The annual bet on AI infrastructure — $427 billion in 2025, projected $562 billion in 2026, with estimates running to $650 billion — is being made in the absence of a credible measurement instrument for the thing being purchased. The task-level evidence is clear. The macro-level impact is undetectable. And the methodological bridge between them — the controlled study of how task gains aggregate into firm and economic gains — has just been declared structurally unworkable by the organization most committed to building it.

This is not necessarily irrational. The original Solow paradox resolved after fifteen to twenty years despite similar measurement gaps in the interim. Firms that invested in IT before the productivity evidence arrived captured disproportionate gains when organizational restructuring finally unlocked them. Perhaps AI investment today is the same wager.

But there is a difference worth noting. In the 1980s, the measurement instruments for IT productivity were limited but functional — you could run controlled comparisons because workers didn't refuse to use typewriters. The measurement gap was one of data availability. In 2026, the measurement instruments for AI productivity are being actively consumed by the phenomenon they're trying to measure. The gap isn't missing data. It's a methodology being destroyed by its own subject.

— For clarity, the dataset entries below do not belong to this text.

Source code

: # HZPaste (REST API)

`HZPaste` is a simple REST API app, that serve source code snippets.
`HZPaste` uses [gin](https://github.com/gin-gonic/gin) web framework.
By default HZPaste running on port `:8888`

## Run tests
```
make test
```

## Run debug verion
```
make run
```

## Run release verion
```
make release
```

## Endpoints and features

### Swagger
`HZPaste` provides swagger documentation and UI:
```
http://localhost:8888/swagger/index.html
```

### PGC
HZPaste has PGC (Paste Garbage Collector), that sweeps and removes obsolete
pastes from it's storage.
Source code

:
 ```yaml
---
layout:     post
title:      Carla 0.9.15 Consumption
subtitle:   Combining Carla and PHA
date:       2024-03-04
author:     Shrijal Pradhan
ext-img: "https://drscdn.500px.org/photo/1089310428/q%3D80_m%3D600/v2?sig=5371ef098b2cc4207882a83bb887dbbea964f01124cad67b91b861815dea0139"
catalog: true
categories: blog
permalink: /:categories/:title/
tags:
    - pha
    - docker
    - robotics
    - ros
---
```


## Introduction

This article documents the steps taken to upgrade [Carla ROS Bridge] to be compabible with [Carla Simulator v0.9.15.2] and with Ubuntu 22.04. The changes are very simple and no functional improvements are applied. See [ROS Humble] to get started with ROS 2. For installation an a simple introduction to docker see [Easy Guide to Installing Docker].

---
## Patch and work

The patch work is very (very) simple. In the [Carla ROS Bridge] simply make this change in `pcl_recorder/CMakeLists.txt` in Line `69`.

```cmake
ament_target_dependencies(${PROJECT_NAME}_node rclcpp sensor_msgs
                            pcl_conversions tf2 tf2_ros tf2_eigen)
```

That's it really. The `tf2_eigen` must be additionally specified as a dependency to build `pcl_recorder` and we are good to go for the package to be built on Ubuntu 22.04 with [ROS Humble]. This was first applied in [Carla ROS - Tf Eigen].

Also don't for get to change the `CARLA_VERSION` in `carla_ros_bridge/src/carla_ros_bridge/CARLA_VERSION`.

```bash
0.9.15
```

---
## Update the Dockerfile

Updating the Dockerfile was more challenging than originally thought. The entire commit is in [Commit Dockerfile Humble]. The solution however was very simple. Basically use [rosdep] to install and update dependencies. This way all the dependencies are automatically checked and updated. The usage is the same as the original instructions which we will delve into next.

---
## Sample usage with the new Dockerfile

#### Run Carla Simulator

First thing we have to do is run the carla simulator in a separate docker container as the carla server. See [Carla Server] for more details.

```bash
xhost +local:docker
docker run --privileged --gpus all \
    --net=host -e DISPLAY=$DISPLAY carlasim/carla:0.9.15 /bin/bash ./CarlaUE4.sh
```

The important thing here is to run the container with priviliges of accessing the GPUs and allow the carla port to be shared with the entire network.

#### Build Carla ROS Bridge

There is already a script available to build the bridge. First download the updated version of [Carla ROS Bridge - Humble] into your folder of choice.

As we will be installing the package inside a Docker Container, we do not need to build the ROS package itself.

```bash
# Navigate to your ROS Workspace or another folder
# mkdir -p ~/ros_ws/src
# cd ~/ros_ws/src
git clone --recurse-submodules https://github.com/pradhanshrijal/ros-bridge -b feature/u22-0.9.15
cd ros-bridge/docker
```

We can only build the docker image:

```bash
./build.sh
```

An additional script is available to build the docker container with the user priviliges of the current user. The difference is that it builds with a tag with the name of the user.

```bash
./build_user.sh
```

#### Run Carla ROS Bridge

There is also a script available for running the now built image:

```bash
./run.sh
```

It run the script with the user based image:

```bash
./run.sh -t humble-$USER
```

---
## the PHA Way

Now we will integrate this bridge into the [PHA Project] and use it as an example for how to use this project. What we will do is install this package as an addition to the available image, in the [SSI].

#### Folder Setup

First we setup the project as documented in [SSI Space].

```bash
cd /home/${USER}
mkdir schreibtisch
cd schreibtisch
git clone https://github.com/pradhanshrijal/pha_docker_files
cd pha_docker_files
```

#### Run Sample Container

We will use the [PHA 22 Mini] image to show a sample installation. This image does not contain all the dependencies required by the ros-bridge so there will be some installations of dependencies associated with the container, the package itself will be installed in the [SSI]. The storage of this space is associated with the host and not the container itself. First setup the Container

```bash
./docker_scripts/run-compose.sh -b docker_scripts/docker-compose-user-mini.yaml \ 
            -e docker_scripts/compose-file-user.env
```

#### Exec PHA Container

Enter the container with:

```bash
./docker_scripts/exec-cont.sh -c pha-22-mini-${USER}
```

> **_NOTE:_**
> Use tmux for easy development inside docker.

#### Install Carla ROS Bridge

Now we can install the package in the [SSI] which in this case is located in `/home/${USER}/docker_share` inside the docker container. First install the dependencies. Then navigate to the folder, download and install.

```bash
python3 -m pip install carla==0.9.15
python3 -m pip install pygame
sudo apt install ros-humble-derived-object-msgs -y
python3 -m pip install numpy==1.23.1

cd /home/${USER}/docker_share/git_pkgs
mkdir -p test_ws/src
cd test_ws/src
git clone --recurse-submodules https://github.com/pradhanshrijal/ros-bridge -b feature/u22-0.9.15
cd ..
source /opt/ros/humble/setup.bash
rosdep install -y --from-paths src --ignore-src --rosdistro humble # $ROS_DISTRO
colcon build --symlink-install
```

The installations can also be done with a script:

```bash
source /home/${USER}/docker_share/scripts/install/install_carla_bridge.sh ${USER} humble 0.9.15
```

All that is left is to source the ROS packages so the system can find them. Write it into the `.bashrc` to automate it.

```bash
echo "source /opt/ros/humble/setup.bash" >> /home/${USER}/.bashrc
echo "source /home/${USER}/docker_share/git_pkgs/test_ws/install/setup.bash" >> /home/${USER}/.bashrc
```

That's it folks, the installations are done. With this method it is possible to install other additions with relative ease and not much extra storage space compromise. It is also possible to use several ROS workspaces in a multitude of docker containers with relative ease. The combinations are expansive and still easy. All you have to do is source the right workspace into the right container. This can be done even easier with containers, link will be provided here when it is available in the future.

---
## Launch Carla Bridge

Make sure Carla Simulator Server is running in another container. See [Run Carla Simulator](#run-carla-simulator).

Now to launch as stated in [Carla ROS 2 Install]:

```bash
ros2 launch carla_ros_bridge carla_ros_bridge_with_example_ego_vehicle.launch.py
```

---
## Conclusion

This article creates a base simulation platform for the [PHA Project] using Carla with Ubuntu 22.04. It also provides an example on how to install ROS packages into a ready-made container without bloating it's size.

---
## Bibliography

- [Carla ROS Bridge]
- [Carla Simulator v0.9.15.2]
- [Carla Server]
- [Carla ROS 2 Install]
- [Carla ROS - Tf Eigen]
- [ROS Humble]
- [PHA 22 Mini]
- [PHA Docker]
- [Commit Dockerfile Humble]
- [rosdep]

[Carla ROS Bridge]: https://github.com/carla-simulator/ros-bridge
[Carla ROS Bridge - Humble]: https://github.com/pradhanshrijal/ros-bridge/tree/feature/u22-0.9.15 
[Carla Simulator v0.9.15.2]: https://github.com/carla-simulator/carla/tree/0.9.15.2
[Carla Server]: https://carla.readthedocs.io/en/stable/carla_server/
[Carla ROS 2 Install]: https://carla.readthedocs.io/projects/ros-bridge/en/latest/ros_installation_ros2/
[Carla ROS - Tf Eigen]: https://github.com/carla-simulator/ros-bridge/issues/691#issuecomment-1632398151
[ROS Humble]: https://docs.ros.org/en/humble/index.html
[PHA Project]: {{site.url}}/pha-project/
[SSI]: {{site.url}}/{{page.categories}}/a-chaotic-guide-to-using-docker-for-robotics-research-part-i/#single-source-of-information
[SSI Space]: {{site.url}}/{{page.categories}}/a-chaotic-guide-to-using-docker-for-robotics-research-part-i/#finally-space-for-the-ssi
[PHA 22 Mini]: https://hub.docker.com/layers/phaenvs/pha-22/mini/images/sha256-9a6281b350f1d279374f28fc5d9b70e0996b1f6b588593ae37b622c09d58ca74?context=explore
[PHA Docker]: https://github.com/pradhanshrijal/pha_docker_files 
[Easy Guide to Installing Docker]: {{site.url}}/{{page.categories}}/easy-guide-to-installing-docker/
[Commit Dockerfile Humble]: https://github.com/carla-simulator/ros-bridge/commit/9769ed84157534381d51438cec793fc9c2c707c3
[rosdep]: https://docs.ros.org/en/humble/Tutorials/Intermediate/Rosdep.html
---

Every technology that created cognitive dependence — GPS, calculators, autopilot — eventually settled into a new equilibrium where the question "is it helping?" became unanswerable because the pre-technology state was gone. We don't ask whether GPS helps navigation anymore. We can't. There is no population of GPS-naive navigators to compare against. The measurement window closed.

For AI, that window may still be open. But it's closing. And when it closes, the only evidence left will be subjective — the perception of productivity that persists even when objective measurement says otherwise.

The developers believed they were 20% faster. The screen recordings said 19% slower. METR won't be able to run that comparison again.